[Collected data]

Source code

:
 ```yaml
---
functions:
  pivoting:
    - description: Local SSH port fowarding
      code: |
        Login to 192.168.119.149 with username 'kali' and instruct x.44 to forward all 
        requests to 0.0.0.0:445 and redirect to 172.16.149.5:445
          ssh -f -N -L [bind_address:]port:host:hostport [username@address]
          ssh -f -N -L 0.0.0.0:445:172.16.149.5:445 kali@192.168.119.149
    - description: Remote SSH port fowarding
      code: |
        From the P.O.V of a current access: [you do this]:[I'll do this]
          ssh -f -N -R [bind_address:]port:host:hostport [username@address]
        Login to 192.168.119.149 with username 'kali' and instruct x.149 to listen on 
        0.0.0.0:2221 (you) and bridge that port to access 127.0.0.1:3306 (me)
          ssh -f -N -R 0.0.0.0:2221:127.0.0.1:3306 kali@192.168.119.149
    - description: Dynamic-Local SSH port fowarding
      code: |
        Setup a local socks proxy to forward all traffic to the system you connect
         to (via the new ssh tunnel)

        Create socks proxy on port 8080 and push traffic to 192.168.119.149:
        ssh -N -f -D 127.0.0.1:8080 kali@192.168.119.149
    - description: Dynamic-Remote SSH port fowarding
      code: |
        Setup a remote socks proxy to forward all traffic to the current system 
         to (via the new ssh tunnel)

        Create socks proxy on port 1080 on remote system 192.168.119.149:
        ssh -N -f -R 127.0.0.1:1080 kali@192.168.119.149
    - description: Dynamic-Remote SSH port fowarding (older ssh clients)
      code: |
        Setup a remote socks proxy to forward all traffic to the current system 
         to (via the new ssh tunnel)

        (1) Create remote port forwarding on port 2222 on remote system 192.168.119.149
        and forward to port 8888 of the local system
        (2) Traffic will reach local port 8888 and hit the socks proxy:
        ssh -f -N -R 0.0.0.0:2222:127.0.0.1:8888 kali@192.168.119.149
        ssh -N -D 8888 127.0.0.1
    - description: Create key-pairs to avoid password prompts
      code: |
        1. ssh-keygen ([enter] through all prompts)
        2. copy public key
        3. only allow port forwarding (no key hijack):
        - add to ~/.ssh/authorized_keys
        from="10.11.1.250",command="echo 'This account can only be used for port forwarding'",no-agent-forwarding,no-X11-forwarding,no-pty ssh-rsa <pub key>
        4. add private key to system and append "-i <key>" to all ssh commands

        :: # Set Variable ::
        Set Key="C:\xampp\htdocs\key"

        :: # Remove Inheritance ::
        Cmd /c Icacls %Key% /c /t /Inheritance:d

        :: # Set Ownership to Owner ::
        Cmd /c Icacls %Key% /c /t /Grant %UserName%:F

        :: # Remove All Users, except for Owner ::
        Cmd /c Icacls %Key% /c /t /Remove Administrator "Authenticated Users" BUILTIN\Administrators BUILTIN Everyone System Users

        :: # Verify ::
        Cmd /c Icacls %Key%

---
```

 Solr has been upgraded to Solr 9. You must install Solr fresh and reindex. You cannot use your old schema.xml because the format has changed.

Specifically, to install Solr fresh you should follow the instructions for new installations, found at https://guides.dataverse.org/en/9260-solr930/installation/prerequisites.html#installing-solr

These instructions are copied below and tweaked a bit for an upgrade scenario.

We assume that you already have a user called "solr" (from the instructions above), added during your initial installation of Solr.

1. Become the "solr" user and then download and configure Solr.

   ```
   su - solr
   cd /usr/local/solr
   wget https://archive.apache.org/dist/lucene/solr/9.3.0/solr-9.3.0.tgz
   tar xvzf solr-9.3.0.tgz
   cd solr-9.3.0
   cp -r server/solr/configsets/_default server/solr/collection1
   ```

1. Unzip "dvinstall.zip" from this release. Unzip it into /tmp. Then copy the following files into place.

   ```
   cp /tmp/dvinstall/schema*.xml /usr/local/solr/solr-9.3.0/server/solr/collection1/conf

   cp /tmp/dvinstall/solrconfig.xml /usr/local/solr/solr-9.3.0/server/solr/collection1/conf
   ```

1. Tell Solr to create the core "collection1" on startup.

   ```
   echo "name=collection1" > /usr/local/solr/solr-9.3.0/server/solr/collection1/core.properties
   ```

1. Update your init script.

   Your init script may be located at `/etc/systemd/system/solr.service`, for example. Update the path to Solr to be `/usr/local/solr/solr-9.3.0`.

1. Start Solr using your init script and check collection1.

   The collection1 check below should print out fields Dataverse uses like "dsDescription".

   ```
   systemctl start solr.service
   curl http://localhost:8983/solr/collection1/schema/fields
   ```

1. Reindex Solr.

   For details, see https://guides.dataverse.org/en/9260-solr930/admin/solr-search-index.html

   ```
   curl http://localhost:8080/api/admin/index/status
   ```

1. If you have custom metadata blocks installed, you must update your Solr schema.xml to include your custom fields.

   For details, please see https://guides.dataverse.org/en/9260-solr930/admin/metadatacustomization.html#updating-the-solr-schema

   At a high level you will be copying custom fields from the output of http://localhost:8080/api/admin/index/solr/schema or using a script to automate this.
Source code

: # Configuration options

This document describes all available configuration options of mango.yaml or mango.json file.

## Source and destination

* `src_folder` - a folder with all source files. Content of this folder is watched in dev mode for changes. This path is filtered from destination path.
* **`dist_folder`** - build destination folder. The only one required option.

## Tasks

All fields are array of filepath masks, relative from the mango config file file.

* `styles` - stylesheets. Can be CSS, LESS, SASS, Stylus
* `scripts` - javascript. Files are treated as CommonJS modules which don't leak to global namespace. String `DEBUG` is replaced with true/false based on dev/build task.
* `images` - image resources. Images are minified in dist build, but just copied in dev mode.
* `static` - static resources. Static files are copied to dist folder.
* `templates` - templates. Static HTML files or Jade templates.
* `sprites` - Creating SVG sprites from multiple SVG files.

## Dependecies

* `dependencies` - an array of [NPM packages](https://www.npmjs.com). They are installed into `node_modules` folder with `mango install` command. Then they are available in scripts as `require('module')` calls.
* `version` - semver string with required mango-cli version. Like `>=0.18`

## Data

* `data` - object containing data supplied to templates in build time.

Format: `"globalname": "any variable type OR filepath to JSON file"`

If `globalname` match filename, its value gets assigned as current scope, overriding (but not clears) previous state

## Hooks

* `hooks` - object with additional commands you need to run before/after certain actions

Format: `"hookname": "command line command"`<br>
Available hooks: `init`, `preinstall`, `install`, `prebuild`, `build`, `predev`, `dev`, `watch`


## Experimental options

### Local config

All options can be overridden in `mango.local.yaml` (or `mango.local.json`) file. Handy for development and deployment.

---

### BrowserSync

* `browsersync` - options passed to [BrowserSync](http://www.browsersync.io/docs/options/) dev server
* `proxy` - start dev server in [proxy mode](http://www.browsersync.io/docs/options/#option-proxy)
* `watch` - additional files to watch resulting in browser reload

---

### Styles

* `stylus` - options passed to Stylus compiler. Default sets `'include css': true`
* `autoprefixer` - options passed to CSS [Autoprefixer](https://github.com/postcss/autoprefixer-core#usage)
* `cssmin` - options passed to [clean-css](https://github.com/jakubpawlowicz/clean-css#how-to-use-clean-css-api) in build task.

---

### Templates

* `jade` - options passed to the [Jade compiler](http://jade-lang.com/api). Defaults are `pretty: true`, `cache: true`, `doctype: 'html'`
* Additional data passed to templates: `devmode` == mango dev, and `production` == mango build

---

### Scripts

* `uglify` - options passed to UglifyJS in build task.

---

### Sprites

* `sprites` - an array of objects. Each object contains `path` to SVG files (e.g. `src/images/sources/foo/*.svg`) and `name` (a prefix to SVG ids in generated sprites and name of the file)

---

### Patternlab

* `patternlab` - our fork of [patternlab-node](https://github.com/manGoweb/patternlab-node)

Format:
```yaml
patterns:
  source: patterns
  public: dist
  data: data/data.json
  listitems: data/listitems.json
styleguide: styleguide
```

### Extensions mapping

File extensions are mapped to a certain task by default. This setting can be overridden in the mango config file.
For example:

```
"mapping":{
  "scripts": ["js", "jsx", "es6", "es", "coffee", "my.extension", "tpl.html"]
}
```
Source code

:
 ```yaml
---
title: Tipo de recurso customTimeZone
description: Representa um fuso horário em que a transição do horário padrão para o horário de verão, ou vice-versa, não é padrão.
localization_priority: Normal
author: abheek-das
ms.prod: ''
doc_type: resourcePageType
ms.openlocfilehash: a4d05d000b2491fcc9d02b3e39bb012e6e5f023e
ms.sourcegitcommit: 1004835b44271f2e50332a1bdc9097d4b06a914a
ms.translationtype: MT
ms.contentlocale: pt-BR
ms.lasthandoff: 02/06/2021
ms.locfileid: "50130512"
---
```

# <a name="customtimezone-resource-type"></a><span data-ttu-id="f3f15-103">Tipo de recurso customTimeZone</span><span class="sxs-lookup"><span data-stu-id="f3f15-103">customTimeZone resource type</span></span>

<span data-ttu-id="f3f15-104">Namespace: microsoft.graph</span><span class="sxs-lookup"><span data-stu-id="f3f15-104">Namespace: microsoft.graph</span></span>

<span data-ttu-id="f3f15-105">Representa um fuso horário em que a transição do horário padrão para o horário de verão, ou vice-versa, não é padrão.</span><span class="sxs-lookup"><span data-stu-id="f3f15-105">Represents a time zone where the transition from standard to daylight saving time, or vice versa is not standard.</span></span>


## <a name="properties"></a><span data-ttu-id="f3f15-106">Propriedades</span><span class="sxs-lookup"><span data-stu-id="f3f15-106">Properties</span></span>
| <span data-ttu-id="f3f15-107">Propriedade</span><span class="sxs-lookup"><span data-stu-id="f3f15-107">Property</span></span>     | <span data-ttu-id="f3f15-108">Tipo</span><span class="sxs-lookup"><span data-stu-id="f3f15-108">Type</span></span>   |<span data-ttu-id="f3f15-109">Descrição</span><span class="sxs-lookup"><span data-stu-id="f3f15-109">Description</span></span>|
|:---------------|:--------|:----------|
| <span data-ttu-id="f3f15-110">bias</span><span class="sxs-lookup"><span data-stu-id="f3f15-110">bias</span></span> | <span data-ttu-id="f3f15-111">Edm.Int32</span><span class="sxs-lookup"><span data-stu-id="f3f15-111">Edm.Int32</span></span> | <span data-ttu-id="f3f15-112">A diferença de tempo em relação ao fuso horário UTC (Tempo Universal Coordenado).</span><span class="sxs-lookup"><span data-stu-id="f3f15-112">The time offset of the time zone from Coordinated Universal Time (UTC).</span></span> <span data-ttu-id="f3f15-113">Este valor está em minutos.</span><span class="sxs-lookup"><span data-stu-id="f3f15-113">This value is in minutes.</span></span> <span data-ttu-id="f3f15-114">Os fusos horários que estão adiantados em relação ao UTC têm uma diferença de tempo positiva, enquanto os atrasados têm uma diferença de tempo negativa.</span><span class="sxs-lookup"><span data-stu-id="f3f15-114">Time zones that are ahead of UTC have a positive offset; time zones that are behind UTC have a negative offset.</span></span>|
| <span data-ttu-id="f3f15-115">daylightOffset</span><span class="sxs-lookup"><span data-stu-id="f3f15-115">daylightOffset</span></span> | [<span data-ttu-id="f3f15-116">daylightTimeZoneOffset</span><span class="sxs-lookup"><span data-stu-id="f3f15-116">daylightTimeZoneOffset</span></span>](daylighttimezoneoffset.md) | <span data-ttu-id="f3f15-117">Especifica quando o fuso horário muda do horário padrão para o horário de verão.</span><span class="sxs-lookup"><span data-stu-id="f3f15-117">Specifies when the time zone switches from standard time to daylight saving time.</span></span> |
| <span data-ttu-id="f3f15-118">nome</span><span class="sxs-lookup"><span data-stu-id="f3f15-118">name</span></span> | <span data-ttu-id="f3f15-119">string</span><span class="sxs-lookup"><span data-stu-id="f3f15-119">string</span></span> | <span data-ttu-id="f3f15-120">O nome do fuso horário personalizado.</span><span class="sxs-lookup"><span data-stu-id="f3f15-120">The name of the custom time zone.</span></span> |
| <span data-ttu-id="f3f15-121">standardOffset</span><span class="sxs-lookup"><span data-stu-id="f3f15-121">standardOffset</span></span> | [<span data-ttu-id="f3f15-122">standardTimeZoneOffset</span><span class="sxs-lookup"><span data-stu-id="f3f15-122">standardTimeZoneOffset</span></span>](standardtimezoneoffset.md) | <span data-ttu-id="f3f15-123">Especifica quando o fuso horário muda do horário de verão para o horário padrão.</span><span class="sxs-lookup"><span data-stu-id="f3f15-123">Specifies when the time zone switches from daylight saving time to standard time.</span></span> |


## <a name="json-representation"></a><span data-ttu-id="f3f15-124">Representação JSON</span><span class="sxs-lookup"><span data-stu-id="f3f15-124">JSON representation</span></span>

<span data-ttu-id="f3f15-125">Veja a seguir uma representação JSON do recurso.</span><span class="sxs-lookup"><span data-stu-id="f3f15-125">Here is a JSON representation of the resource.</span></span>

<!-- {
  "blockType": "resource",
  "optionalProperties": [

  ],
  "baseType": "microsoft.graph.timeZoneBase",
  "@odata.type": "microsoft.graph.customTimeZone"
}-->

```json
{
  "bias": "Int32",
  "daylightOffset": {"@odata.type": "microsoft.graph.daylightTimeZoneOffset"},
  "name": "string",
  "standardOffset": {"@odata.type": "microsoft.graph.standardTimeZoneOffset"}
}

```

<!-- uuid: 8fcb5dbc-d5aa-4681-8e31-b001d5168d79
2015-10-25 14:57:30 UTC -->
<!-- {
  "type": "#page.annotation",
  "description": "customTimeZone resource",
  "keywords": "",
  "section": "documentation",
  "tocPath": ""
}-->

DIRECTIONS FOR THIS TASK | Please copy every line from the entries that includes the word "fresh".

ANSWER BOX |
 Solr has been upgraded to Solr 9. You must install Solr fresh and reindex. You cannot use your old schema.xml because the format has changed.
Specifically, to install Solr fresh you should follow the instructions for new installations, found at https://guides.dataverse.org/en/9260-solr930/installation/prerequisites.html#installing-solr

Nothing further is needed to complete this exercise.